QED proper vertex Ward identity derived from global symmetry and Schwinger-Dyson Equations?

Question

In QED, according to Schwinger-Dyson equation, $$\left(\eta^{\mu\nu}(\partial ^2)-(1-\frac{1}{\xi})\partial^{\mu}\partial^{\nu}\right)\langle 0|\mathcal{T}A_{\nu}(x)...|0\rangle = e\,\langle 0|\mathcal{T}j^{\mu}(x)...|0\rangle + \text{contact terms}$$ And the term $\left(\eta^{\mu\nu}(\partial ^2)-(1-\frac{1}{\xi})\partial^{\mu}\partial^{\nu}\right)$ is just the inverse bare photon propagator, so if we put the photon on shell, then the l.h.s will yield the complete n-point Green function with the complete photon propagator removed and also multiplied by a factor $Z_3$, the vector field renormalization constant.
But the r.h.s gives $$\partial_{\mu}\, \langle 0|\mathcal{T}j^{\mu}(x)...|0\rangle = \text{contact terms}$$ which is the common complete (n-1)-point complete Green function.

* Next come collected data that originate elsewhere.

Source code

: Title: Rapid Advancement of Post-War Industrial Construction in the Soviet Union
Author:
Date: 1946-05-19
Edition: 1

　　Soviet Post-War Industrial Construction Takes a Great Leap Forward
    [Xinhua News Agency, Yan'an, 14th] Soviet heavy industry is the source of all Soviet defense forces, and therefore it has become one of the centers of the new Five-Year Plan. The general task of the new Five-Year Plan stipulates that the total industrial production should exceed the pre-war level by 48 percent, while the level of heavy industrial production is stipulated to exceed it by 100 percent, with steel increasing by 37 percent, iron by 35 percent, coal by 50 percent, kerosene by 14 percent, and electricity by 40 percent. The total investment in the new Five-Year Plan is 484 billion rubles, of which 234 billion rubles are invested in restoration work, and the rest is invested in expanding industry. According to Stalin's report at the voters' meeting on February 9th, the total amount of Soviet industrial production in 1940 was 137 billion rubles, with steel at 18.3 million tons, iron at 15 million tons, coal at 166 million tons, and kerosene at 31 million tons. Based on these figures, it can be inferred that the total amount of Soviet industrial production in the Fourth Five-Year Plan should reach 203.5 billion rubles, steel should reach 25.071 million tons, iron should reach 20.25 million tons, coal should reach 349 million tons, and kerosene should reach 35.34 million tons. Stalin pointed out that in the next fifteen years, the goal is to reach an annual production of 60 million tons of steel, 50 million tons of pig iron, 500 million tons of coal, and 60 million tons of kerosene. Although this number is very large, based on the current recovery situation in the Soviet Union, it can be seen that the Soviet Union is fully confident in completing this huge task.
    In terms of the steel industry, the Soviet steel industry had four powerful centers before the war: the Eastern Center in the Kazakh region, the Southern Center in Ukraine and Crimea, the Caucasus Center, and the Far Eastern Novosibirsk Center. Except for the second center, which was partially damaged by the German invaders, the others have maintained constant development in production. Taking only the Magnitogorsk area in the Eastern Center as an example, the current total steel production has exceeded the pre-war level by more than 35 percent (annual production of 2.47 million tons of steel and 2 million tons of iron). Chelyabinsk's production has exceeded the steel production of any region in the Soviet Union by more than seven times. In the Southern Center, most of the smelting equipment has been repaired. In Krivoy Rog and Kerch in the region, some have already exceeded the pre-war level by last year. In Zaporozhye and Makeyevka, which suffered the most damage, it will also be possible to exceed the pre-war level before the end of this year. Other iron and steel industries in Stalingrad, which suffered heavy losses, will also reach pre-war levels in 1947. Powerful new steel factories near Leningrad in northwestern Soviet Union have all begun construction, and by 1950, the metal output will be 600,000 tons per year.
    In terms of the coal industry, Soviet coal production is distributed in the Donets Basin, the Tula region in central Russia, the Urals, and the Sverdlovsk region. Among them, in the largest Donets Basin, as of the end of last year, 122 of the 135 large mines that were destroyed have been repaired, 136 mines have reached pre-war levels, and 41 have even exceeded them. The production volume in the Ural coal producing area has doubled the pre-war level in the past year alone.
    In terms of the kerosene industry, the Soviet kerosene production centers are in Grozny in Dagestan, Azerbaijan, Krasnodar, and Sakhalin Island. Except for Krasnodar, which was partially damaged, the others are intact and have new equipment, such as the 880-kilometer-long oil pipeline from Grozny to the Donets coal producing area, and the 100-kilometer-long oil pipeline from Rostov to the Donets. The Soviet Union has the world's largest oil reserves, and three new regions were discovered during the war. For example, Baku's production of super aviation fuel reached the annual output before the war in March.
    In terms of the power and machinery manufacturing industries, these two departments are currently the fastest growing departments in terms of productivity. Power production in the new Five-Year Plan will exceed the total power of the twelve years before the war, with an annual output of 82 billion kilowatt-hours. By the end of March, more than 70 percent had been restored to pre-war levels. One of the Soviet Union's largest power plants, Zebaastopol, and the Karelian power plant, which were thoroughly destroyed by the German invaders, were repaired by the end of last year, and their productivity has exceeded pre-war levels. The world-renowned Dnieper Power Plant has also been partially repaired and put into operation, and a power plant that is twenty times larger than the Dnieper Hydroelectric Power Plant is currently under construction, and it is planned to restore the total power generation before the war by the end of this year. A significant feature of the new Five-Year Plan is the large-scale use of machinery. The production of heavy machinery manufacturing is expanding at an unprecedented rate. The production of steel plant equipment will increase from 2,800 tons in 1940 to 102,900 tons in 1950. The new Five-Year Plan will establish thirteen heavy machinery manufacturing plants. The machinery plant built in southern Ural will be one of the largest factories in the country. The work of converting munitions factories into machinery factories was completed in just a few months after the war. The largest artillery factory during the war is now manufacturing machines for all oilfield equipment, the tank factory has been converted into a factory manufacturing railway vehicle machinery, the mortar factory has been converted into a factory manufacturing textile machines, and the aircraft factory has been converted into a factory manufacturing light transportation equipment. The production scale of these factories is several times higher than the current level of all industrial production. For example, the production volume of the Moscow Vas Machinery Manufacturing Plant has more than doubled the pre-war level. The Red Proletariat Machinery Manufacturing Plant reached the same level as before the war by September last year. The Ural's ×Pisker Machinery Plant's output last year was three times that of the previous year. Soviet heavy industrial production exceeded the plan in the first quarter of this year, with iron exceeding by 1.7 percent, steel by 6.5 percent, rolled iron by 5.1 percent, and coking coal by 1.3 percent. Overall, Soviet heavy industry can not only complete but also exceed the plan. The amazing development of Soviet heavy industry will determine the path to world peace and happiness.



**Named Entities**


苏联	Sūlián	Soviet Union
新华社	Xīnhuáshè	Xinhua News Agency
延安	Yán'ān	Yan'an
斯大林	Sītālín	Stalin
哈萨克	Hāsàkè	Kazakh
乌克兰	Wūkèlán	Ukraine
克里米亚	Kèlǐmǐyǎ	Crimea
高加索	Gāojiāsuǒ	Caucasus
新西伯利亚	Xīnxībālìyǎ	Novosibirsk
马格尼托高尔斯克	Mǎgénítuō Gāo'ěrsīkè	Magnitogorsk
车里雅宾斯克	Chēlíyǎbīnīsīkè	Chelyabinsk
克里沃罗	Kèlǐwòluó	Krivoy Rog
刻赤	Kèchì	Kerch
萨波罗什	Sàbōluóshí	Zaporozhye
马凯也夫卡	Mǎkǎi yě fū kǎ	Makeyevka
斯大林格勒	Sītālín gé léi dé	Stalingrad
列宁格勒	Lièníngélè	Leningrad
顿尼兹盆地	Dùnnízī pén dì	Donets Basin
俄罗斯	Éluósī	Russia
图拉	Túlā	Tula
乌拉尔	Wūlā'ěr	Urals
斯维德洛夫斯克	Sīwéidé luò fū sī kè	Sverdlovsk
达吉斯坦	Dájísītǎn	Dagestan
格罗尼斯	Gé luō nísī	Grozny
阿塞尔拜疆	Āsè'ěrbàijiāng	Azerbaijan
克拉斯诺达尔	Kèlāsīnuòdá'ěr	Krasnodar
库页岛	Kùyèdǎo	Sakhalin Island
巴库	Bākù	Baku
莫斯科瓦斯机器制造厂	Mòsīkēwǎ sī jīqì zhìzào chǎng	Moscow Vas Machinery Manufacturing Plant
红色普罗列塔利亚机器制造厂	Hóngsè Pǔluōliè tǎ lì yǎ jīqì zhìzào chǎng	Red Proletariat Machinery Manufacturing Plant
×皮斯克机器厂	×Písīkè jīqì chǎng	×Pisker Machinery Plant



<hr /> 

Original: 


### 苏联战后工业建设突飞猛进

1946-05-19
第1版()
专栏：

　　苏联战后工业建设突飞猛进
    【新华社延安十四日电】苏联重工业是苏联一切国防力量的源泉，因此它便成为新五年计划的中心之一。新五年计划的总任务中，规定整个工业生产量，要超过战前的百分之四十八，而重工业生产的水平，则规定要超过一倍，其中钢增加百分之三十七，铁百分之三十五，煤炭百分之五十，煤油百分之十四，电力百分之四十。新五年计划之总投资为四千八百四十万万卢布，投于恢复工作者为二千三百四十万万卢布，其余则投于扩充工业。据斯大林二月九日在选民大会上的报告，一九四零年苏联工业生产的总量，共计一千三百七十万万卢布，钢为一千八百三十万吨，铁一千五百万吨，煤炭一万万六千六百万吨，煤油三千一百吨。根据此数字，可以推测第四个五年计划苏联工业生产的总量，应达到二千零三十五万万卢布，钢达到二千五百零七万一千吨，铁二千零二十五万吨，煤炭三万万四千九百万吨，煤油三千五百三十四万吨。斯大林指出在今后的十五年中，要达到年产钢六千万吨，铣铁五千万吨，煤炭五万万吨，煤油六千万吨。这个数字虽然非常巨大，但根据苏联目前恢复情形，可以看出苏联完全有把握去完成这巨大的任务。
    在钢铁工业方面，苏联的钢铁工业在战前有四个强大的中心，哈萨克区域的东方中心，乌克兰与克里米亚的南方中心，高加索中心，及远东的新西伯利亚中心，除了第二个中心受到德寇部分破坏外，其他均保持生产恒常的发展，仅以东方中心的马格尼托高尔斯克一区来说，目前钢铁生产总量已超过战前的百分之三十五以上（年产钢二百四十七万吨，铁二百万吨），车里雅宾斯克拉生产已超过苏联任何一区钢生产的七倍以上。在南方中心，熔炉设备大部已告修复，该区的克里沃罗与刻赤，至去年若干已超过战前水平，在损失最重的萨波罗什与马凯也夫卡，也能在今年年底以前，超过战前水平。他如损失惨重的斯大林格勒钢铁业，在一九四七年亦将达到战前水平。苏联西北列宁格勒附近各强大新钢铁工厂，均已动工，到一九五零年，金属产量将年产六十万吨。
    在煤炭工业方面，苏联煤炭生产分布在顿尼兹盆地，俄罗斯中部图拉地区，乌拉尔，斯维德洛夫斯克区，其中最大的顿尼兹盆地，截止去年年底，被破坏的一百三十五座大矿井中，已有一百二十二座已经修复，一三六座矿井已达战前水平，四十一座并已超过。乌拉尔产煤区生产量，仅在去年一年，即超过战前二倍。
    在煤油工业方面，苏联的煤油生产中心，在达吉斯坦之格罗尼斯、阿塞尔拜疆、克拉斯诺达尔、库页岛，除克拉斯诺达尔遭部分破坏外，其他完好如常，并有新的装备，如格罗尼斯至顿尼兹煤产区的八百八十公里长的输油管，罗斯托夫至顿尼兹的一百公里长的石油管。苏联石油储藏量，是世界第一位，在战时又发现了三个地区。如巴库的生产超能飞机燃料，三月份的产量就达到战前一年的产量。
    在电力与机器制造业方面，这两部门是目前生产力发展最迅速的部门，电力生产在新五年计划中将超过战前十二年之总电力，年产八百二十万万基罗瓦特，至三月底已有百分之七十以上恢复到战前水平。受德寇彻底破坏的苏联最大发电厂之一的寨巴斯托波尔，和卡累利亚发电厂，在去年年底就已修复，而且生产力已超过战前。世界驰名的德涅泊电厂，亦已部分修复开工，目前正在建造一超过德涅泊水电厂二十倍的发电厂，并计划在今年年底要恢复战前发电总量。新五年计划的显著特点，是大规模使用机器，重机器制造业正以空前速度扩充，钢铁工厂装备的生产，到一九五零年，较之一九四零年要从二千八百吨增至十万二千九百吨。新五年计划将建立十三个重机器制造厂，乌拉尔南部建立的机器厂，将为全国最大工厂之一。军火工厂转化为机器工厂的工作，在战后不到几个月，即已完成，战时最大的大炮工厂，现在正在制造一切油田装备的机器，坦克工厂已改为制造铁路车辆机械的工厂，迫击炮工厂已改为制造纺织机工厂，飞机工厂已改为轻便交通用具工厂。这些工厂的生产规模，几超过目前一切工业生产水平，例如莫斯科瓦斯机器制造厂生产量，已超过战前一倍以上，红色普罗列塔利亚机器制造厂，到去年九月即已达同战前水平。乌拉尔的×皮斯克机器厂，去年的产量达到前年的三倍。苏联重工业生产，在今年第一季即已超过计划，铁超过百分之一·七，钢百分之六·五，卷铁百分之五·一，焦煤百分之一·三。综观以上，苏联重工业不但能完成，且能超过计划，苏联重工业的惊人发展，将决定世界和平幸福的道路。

So if we truncate all the n-1 external complete propagators, then we are left with the proper vertex Ward identity.

The problem is, now the constant $Z_3$ appeared.
But the well known Ward identity, e.g. $$p_\mu\Gamma^\mu_P(k,l)=H(p^2)[iS^{-1}(k)-iS^{-1}(l)]$$ doesn't contain $Z_3$.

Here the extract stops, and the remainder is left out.